**PROBLEM**
Using the records below, give again exactly the lines from the line that contains "- dash (for" through the line that contains "- [PatchDB](https://sunlab-gmu.github.io/PatchDB/)", both ends included, and only those.

Data records
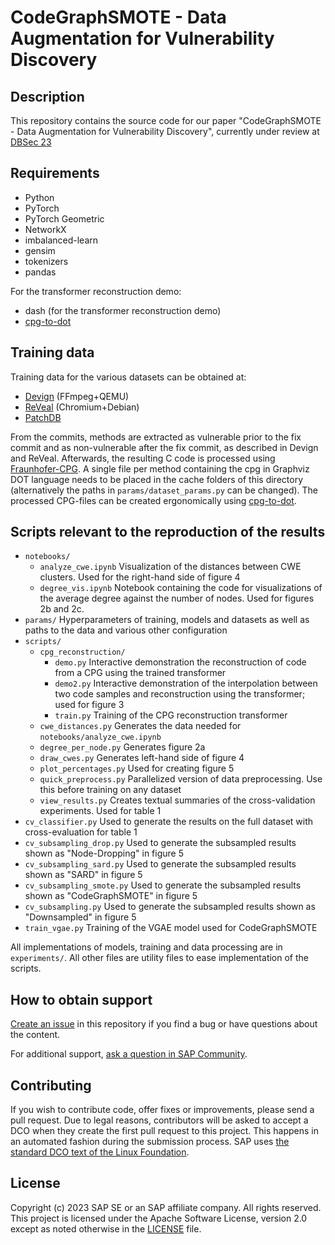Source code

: # CodeGraphSMOTE - Data Augmentation for Vulnerability Discovery

## Description

This repository contains the source code for our paper "CodeGraphSMOTE - Data Augmentation for Vulnerability Discovery", currently under review at [DBSec 23](https://www.dbsec2023.unimol.it/)

## Requirements

- Python
- PyTorch
- PyTorch Geometric
- NetworkX
- imbalanced-learn
- gensim
- tokenizers
- pandas

For the transformer reconstruction demo:
- dash (for the transformer reconstruction demo)
- [cpg-to-dot](https://github.com/SAP-samples/security-research-taintgraphs)

## Training data

Training data for the various datasets can be obtained at:

- [Devign](https://sites.google.com/view/devign) (FFmpeg+QEMU)
- [ReVeal](https://github.com/VulDetProject/ReVeal) (Chromium+Debian)
- [PatchDB](https://sunlab-gmu.github.io/PatchDB/)

From the commits, methods are extracted as vulnerable prior to the fix commit and as non-vulnerable after the fix commit, as described in Devign and ReVeal. Afterwards, the resulting C code is processed using [Fraunhofer-CPG](https://github.com/Fraunhofer-AISEC/cpg). A single file per method containing the cpg in Graphviz DOT language needs to be placed in the cache folders of this directory (alternatively the paths in `params/dataset_params.py` can be changed). The processed CPG-files can be created ergonomically using [cpg-to-dot](https://github.com/SAP-samples/security-research-taintgraphs).

## Scripts relevant to the reproduction of the results

- `notebooks/`
    - `analyze_cwe.ipynb`
        Visualization of the distances between CWE clusters. Used for the right-hand side of figure 4
    - `degree_vis.ipynb`
        Notebook containing the code for visualizations of the average degree against the number of nodes. Used for figures 2b and 2c.
- `params/`
    Hyperparameters of training, models and datasets as well as paths to the data and various other configuration
- `scripts/`
    - `cpg_reconstruction/`
        - `demo.py`
            Interactive demonstration the reconstruction of code from a CPG  using the trained transformer
        - `demo2.py`
            Interactive demonstration of the interpolation between two code samples and reconstruction using the transformer; used for figure 3
        - `train.py`
            Training of the CPG reconstruction transformer
    - `cwe_distances.py`
        Generates the data needed for `notebooks/analyze_cwe.ipynb`
    - `degree_per_node.py`
        Generates figure 2a
    - `draw_cwes.py`
        Generates left-hand side of figure 4
    - `plot_percentages.py`
        Used for creating figure 5
    - `quick_preprocess.py`
        Parallelized version of data preprocessing. Use this before training on any dataset
    - `view_results.py`
        Creates textual summaries of the cross-validation experiments. Used for table 1
- `cv_classifier.py`
    Used to generate the results on the full dataset with cross-evaluation for table 1
- `cv_subsampling_drop.py`
    Used to generate the subsampled results shown as "Node-Dropping" in figure 5
- `cv_subsampling_sard.py`
    Used to generate the subsampled results shown as "SARD" in figure 5
- `cv_subsampling_smote.py`
    Used to generate the subsampled results shown as "CodeGraphSMOTE" in figure 5
- `cv_subsampling.py`
    Used to generate the subsampled results shown as "Downsampled" in figure 5
- `train_vgae.py`
    Training of the VGAE model used for CodeGraphSMOTE

All implementations of models, training and data processing are in `experiments/`. All other files are utility files to ease implementation of the scripts.

## How to obtain support
[Create an issue](https://github.com/SAP-samples/security-reseearch-codegraphsmote/issues) in this repository if you find a bug or have questions about the content.
 
For additional support, [ask a question in SAP Community](https://answers.sap.com/questions/ask.html).

## Contributing
If you wish to contribute code, offer fixes or improvements, please send a pull request. Due to legal reasons, contributors will be asked to accept a DCO when they create the first pull request to this project. This happens in an automated fashion during the submission process. SAP uses [the standard DCO text of the Linux Foundation](https://developercertificate.org/).

## License
Copyright (c) 2023 SAP SE or an SAP affiliate company. All rights reserved. This project is licensed under the Apache Software License, version 2.0 except as noted otherwise in the [LICENSE](LICENSE) file.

**ANSWER TO THIS PROBLEM**
- dash (for the transformer reconstruction demo)
- [cpg-to-dot](https://github.com/SAP-samples/security-research-taintgraphs)

## Training data

Training data for the various datasets can be obtained at:

- [Devign](https://sites.google.com/view/devign) (FFmpeg+QEMU)
- [ReVeal](https://github.com/VulDetProject/ReVeal) (Chromium+Debian)
- [PatchDB](https://sunlab-gmu.github.io/PatchDB/)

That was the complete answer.